Suvilahti is set for renovation in 2010, and is an area where much official money has been plugged to build new housing. It may be cynical of me to think that hosting a Madonna concert for 80,000 in the nearby vicinity the week before, and then opening Flow up to a bigger audience is simply a property development showcase and marketing trick, but if it was, at least the soundtrack was a good one.

German electro act Kraftwerk, the headliners of the night, are a difficult concept live – four men standing in front of their machines for two hours – yet kicking off with Man Machine was a fantastic plan for the festival setting against a back drop of fairy-light-blinged towering chimneys and skeletal metal structures and the ensuing set was strong including Tour de France.

Like at A&R Blackberry gigs, the tame 6000-strong crowd stood and quietly nodded their enjoyment in their designated drinking and non-drinking enclosures – the Fins are such big drinkers they have many strict laws to protect them from themselves.

Day Two
Friday night and the site was busier, packed full of a crowd of younger, more stylish punters ready for their dose of Indie and Electro.

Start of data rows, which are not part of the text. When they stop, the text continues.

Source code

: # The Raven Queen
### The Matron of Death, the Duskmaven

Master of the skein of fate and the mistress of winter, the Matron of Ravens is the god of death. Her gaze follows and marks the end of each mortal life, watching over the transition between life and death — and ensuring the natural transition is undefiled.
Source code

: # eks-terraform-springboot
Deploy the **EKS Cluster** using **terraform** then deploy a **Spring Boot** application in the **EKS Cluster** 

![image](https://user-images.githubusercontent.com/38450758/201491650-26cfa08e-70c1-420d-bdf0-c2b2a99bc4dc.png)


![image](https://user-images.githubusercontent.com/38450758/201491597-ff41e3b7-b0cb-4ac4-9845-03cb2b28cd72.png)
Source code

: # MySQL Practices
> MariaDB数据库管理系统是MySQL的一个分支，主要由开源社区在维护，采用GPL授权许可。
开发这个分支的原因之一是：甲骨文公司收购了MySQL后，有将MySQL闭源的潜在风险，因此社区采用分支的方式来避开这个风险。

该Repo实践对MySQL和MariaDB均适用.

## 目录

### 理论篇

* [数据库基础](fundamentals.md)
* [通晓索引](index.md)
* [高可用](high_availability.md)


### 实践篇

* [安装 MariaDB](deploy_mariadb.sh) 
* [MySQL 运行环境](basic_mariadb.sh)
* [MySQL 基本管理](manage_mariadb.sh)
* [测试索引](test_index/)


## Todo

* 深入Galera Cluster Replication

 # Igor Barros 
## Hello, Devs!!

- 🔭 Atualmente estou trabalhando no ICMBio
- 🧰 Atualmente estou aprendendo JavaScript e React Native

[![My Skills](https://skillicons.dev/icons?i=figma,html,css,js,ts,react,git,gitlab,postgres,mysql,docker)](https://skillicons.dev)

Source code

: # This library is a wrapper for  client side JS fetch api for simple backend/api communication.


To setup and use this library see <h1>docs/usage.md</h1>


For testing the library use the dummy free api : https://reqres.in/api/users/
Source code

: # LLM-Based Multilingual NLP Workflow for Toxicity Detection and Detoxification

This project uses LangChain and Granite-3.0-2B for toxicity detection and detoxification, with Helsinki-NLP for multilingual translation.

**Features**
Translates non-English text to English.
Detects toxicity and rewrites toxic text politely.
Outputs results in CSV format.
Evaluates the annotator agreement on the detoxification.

Diesel: U: Music tour winners Heartsrevolution were early birds on the Tent Stage – the US trio of watery zodiac signs Lo, Ben and Prince Terrence took time away from their ice cream van to wear Acne and play a fired-up short, sharp set of mischievous dance-to-it electro-rock. Then it was over to the main stage for an incredibly glam Frida Hyvönen. The Swedish singer-songwriter started the weekend’s big trend for all-female acts that would later be followed by Le Corps Mince de Françoise, Pintandwefall, and the Vivian Girls. Planning new mixed media projects this autumn and writing her new album in Bali in winter, Frida graced stage and piano playing tracks from this year’s Silence is Wild album to a rapturous audience.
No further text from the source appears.